When the overturning of Roe v. Wade draft was leaked back in May, abortion and women’s rights suddenly became a topic of concern throughout the United States.
At that point, it was only hearsay. No one truly knew what to expect and if the Supreme Court would decide otherwise. Unfortunately, however, Roe v. Wade was overturned on June 24th, a day that would go down in U.S. history forever.
Since then, social media has become flooded with debates about pro-choice versus pro-life, women’s rights, health care, and the right to protest. It can be quite perplexing to watch this all unfold right in front of your eyes and seeing how friends or family have different opinions about such fundamental rights.
As individuals who have recently immigrated or are a part of one of the first generations of Latinos living in the U.S., this debate has prompted us to wonder what our Latino community really thinks. After all, Latinos are known for being devout Catholics and having more “traditional” values.
According to the new Axios-Ipsos Latino poll, Latinos are split between abortion rights.

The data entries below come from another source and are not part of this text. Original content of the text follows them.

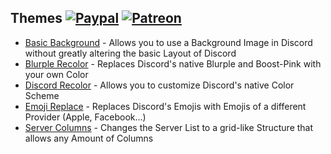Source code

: ## Themes [![Paypal][paypal-badge]][paypal-link] [![Patreon][patreon-badge]][patreon-link]

[paypal-badge]: https://img.shields.io/badge/Paypal-Donate!-%23003087.svg?logo=paypal&style=flat
[paypal-link]: https://paypal.me/MircoWittrien

[patreon-badge]: https://img.shields.io/badge/Patreon-Support!-%23F96854.svg?logo=patreon&style=flat
[patreon-link]: https://patreon.com/MircoWittrien

 - [Basic Background](https://github.com/mwittrien/BetterDiscordAddons/tree/master/Themes/BasicBackground) - Allows you to use a Background Image in Discord without greatly altering the basic Layout of Discord
 - [Blurple Recolor](https://github.com/mwittrien/BetterDiscordAddons/tree/master/Themes/BlurpleRecolor) - Replaces Discord's native Blurple and Boost-Pink with your own Color
 - [Discord Recolor](https://github.com/mwittrien/BetterDiscordAddons/tree/master/Themes/DiscordRecolor) - Allows you to customize Discord's native Color Scheme
 - [Emoji Replace](https://github.com/mwittrien/BetterDiscordAddons/tree/master/Themes/EmojiReplace) - Replaces Discord's Emojis with Emojis of a different Provider (Apple, Facebook...)
 - [Server Columns](https://github.com/mwittrien/BetterDiscordAddons/tree/master/Themes/ServerColumns) - Changes the Server List to a grid-like Structure that allows any Amount of Columns
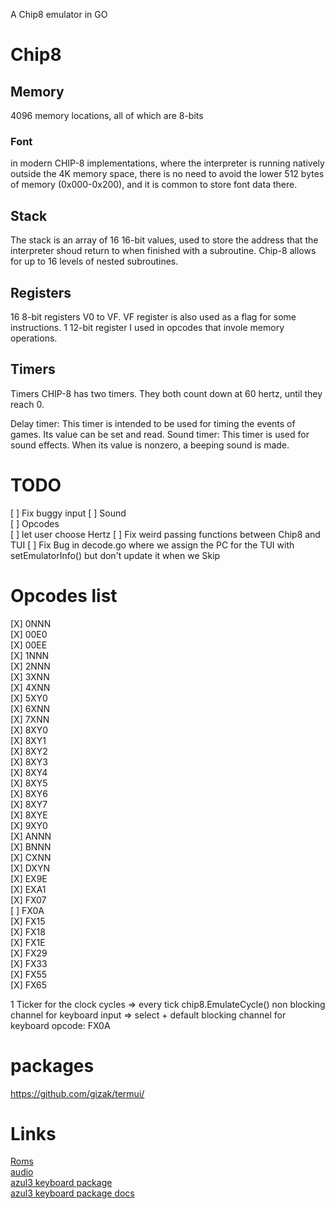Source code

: A Chip8 emulator in GO

# Chip8
## Memory
4096 memory locations, all of which are 8-bits
### Font
in modern CHIP-8 implementations, where the interpreter is running natively outside the 4K memory space, there is no need to avoid the lower 512 bytes of memory (0x000-0x200), and it is common to store font data there.

## Stack
The stack is an array of 16 16-bit values, used to store the address that the interpreter shoud return to when finished with a subroutine. Chip-8 allows for up to 16 levels of nested subroutines.

## Registers
16 8-bit registers V0 to VF. VF register is also used as a flag for some instructions.
1 12-bit register I used in opcodes that invole memory operations.

## Timers 
Timers
CHIP-8 has two timers. They both count down at 60 hertz, until they reach 0.

Delay timer: This timer is intended to be used for timing the events of games. Its value can be set and read.
Sound timer: This timer is used for sound effects. When its value is nonzero, a beeping sound is made.


# TODO
[ ] Fix buggy input
[ ] Sound  
[ ] Opcodes  
[ ] let user choose Hertz 
[ ] Fix weird passing functions between Chip8 and TUI
[ ] Fix Bug in decode.go where we assign the PC for the TUI with setEmulatorInfo() but don't update it when we Skip  

# Opcodes list
[X] 0NNN  
[X] 00E0  
[X] 00EE  
[X] 1NNN  
[X] 2NNN  
[X] 3XNN  
[X] 4XNN  
[X] 5XY0  
[X] 6XNN  
[X] 7XNN  
[X] 8XY0  
[X] 8XY1  
[X] 8XY2  
[X] 8XY3  
[X] 8XY4  
[X] 8XY5  
[X] 8XY6  
[X] 8XY7  
[X] 8XYE  
[X] 9XY0  
[X] ANNN  
[X] BNNN  
[X] CXNN  
[X] DXYN  
[X] EX9E  
[X] EXA1  
[X] FX07  
[ ] FX0A  
[X] FX15  
[X] FX18  
[X] FX1E  
[X] FX29  
[X] FX33  
[X] FX55  
[X] FX65  


1 Ticker for the clock cycles => every tick chip8.EmulateCycle()
non blocking channel for keyboard input => select + default
blocking channel for keyboard opcode: FX0A



# packages
https://github.com/gizak/termui/

# Links
[Roms](https://github.com/kripod/chip8-roms)  
[audio](https://dev.to/ik5/quick-and-dirty-audio-playing-in-golang-3n7c)  
[azul3 keyboard package](https://github.com/azul3d/engine/tree/master/keyboard)  
[azul3 keyboard package docs](https://pkg.go.dev/azul3d.org/engine/keyboard?utm_source=godoc)  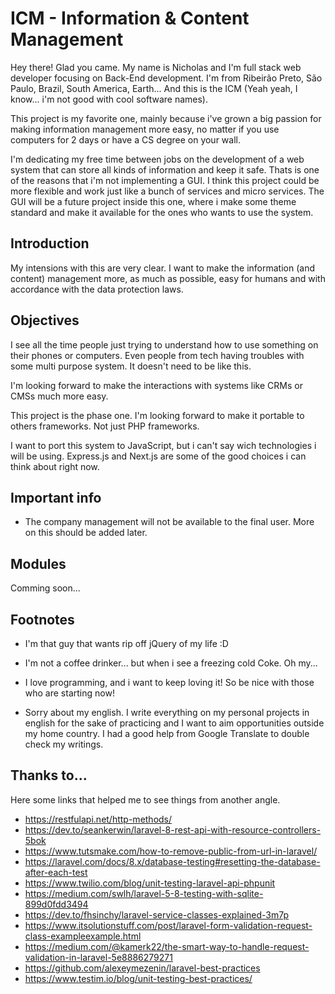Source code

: # ICM - Information & Content Management

Hey there! Glad you came. My name is Nicholas and I'm full stack web developer
focusing on Back-End development. I'm from Ribeirão Preto, São Paulo, Brazil,
South America, Earth... And this is the ICM (Yeah yeah, I
know... i'm not good with cool software names).

This project is my favorite one, mainly because i've grown a big passion for
making information management more easy, no matter if you use computers for 2
days or have a CS degree on your wall.

I'm dedicating my free time between jobs on the development of a web system
that can store all kinds of information and keep it safe. Thats is one of the
reasons that i'm not implementing a GUI. I think this project could be more
flexible and work just like a bunch of services and micro services. The GUI
will be a future project inside this one, where i make some theme standard
and make it available for the ones who wants to use the system.

## Introduction

My intensions with this are very clear. I want to make the information (and
content) management more, as much as possible, easy for humans and with
accordance with the data protection laws.

## Objectives

I see all the time people just trying to understand how to use something on
their phones or computers. Even people from tech having troubles with some
multi purpose system. It doesn't need to be like this.

I'm looking forward to make the interactions with systems like CRMs or CMSs
much more easy.

This project is the phase one. I'm looking forward to make it portable to
others frameworks. Not just PHP frameworks.

I want to port this system to JavaScript, but i can't say wich technologies
i will be using. Express.js and Next.js are some of the good choices i can
think about right now.

## Important info

- The company management will not be available to the final user. More on this
should be added later.

## Modules

Comming soon...

## Footnotes

- I'm that guy that wants rip off jQuery of my life :D

- I'm not a coffee drinker... but when i see a freezing cold Coke. Oh my...

- I love programming, and i want to keep loving it! So be nice with those who
are starting now!

- Sorry about my english. I write everything on my personal projects in english
for the sake of practicing and I want to aim opportunities outside my home
country. I had a good help from Google Translate to double check my writings.

## Thanks to...

Here some links that helped me to see things from another angle.

- https://restfulapi.net/http-methods/
- https://dev.to/seankerwin/laravel-8-rest-api-with-resource-controllers-5bok
- https://www.tutsmake.com/how-to-remove-public-from-url-in-laravel/
- https://laravel.com/docs/8.x/database-testing#resetting-the-database-after-each-test
- https://www.twilio.com/blog/unit-testing-laravel-api-phpunit
- https://medium.com/swlh/laravel-5-8-testing-with-sqlite-899d0fdd3494
- https://dev.to/fhsinchy/laravel-service-classes-explained-3m7p
- https://www.itsolutionstuff.com/post/laravel-form-validation-request-class-exampleexample.html
- https://medium.com/@kamerk22/the-smart-way-to-handle-request-validation-in-laravel-5e8886279271
- https://github.com/alexeymezenin/laravel-best-practices
- https://www.testim.io/blog/unit-testing-best-practices/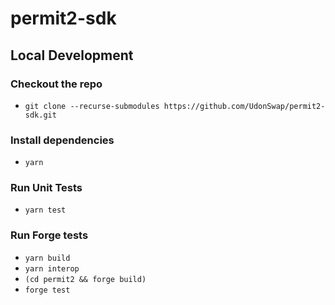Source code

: # permit2-sdk

## Local Development

### Checkout the repo

- `git clone --recurse-submodules https://github.com/UdonSwap/permit2-sdk.git`

### Install dependencies

- `yarn`

### Run Unit Tests

- `yarn test`

### Run Forge tests

- `yarn build`
- `yarn interop`
- `(cd permit2 && forge build)`
- `forge test`
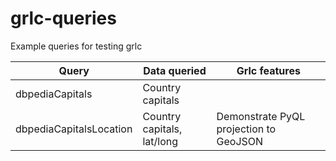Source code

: # grlc-queries
Example queries for testing grlc

| Query                   | Data queried                  | Grlc features |
|-------------------------|-------------------------------|---------------|
| dbpediaCapitals         | Country capitals              |               |
| dbpediaCapitalsLocation | Country capitals, lat/long    | Demonstrate PyQL projection to GeoJSON |
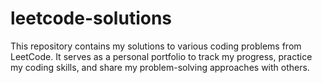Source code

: # leetcode-solutions
This repository contains my solutions to various coding problems from LeetCode. It serves as a personal portfolio to track my progress, practice my coding skills, and share my problem-solving approaches with others.
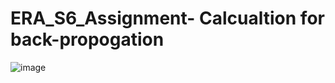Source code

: # ERA_S6_Assignment- Calcualtion for back-propogation
![image](https://github.com/Umeshtriveni/ERA_S6_Assignment-/assets/42119280/68f8b261-7ed4-42c8-b793-1f0e1dbbc1b1)
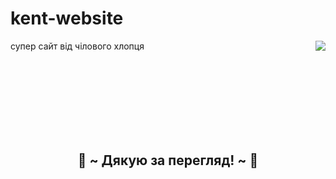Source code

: # kent-website
супер сайт від чілового хлопця
<img src="https://i.pinimg.com/originals/8d/4b/77/8d4b77c44b7a68c0fd609411e2c0ec3c.gif" align="right">
  </div>
</div>
<div>
 <br>
  <br>
  <br>
  <br>
  <br>
  <br>
<br>
<h2 align="center">💖 ~ Дякую за перегляд! ~ 💖</h2>
<div align="center">
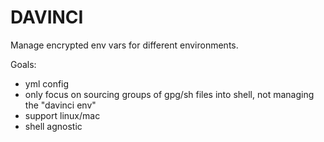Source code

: DAVINCI
=======

Manage encrypted env vars for different environments.

Goals:

- yml config
- only focus on sourcing groups of gpg/sh files into shell, not managing the "davinci env"
- support linux/mac
- shell agnostic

Interestingly enough, the poll noted that the longer a family has been living in the United States, the more they agree abortion should be legal.
This shows a clear distinction between the fact that those living in Latin America still abide by their conservative and traditional beliefs, whether they realize it or not.
For example, in February 2022, Colombia’s Supreme Court of Justice decriminalized abortion up until 24 weeks. While many celebrated this as a nod towards women’s rights and their respective health, critics such as the nation’s own President, Ivan Duque, condemned the court’s decision. He stated that abortion is “not a contraceptive method” and that “this is an attempt against life itself”.
Many conservative Colombians agreed with the President’s remarks, citing their religious beliefs that life begins at conception, making abortion “murder.” Pro-life protests ensued shortly thereafter this historic decision.
Thanks to the Green Wave, which started in Argentina in the fight for abortion rights, in a matter of two years, three countries have been able to decriminalize abortion: Argentina, Mexico, and Colombia. However, the remainder of Latin America still has strict laws against abortion, truly showing how divided our community is regarding abortion.
It can be difficult to navigate your beliefs regarding women’s rights and your Latino culture, but it is up to you to stay informed and truly understand what is at stake for women all around.